Stored data entries
================================
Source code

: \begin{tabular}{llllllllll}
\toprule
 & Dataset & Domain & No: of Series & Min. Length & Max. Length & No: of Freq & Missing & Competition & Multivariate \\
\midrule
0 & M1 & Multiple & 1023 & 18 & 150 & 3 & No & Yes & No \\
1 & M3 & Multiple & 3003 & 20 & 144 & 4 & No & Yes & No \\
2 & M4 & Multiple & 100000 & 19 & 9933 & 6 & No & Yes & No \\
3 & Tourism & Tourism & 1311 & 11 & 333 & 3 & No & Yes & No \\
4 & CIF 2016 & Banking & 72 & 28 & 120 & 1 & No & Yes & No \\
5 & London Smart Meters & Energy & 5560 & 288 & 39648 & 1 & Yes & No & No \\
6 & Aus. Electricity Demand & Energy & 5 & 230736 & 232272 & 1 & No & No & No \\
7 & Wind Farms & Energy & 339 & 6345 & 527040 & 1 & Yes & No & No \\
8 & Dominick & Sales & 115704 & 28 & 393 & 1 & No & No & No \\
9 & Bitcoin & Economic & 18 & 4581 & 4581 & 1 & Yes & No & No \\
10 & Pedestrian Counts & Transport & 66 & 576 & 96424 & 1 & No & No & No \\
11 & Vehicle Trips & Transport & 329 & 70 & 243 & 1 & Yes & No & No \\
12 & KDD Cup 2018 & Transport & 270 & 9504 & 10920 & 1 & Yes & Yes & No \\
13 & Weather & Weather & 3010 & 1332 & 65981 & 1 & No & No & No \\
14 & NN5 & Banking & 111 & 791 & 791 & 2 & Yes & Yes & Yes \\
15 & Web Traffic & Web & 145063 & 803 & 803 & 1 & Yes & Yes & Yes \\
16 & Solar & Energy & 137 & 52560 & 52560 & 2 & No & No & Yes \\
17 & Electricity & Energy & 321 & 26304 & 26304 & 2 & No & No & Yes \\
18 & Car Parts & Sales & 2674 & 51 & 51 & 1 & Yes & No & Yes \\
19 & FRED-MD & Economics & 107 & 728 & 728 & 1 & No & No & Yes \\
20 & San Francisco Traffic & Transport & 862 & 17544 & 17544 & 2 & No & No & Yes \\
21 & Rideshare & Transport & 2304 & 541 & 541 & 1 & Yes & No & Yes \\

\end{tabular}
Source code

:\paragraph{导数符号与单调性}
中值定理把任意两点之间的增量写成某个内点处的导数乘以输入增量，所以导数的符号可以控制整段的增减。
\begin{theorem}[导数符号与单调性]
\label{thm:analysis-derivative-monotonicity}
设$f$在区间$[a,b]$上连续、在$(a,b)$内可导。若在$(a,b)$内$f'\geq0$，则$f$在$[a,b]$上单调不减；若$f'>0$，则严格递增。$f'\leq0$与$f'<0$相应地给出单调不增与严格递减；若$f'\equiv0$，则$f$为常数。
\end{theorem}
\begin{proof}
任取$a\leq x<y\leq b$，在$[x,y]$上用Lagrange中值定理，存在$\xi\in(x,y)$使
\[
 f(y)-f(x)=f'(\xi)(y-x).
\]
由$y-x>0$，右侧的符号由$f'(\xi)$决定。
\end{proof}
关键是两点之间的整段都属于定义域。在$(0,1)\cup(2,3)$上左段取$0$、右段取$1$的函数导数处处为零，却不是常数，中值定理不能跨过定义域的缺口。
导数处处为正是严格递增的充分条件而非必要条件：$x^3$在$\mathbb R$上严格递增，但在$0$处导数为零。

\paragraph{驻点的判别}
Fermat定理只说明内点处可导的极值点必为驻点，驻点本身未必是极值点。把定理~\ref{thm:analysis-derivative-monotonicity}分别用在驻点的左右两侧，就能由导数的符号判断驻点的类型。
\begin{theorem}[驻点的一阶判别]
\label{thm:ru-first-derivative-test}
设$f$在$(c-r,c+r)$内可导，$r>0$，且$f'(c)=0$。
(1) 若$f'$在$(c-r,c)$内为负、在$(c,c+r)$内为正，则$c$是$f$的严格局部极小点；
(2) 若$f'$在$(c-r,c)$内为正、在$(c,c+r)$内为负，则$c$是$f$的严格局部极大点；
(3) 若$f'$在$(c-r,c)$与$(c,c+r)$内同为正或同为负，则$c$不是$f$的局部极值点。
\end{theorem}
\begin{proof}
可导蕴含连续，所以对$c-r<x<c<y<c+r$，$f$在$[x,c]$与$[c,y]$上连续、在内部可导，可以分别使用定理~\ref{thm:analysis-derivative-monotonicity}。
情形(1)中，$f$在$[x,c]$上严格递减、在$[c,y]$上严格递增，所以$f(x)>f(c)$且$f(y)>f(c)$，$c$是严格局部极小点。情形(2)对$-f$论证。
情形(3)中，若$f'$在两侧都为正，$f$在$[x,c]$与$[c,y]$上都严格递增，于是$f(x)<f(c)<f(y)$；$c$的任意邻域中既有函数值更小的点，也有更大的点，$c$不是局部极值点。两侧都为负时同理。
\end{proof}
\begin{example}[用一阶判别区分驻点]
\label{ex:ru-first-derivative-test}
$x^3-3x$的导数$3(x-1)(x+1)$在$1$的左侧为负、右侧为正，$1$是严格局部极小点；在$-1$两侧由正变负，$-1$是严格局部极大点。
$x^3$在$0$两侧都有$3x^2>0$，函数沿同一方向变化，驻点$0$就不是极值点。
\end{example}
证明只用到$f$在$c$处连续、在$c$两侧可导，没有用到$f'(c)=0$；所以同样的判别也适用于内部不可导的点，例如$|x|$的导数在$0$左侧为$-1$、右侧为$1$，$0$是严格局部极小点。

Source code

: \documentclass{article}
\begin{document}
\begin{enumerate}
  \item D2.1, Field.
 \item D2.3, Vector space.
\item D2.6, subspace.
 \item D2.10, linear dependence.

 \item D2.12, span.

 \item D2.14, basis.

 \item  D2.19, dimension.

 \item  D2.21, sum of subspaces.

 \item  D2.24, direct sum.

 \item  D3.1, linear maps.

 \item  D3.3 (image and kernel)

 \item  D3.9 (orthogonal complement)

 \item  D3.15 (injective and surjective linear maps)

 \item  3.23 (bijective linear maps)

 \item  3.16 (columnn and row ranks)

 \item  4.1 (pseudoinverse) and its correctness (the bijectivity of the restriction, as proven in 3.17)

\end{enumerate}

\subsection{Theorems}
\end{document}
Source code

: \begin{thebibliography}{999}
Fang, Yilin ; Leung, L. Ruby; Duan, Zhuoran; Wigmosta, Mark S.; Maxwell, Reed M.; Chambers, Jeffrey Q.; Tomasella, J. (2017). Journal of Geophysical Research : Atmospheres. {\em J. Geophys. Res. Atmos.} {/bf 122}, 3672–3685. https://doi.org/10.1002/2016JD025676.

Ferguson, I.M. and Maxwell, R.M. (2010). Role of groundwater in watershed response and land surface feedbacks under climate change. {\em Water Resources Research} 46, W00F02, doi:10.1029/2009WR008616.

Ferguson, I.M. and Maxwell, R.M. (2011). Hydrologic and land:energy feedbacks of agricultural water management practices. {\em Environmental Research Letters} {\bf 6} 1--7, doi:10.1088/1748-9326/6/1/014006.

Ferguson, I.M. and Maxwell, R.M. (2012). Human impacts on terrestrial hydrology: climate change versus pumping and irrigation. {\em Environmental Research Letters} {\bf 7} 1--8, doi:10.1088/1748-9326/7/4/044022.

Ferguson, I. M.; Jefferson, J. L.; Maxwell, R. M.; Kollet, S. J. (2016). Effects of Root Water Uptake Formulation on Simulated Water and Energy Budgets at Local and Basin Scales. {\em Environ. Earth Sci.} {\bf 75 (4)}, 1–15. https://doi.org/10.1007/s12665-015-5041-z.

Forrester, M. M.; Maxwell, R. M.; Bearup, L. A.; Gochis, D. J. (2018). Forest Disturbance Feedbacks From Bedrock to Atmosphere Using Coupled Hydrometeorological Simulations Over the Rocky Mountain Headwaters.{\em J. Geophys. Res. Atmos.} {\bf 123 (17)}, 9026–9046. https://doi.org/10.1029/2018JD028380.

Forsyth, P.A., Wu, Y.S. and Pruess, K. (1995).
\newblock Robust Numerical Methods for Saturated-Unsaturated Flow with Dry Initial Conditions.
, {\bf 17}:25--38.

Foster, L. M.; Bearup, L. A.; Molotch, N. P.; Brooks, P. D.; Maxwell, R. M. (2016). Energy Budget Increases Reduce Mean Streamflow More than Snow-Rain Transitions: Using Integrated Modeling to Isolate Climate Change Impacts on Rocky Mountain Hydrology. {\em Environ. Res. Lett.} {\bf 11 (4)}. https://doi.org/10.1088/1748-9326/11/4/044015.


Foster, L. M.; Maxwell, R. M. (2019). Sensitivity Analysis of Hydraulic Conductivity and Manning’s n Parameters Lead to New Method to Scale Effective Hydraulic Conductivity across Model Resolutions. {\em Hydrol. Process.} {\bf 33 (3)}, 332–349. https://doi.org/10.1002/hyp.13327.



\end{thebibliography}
================================
Each line from the top of the data, up to and including the line that contains "1 & M3 & Multiple", should be set down exactly.

Source code

: \begin{tabular}{llllllllll}
\toprule
 & Dataset & Domain & No: of Series & Min. Length & Max. Length & No: of Freq & Missing & Competition & Multivariate \\
\midrule
0 & M1 & Multiple & 1023 & 18 & 150 & 3 & No & Yes & No \\
1 & M3 & Multiple & 3003 & 20 & 144 & 4 & No & Yes & No \\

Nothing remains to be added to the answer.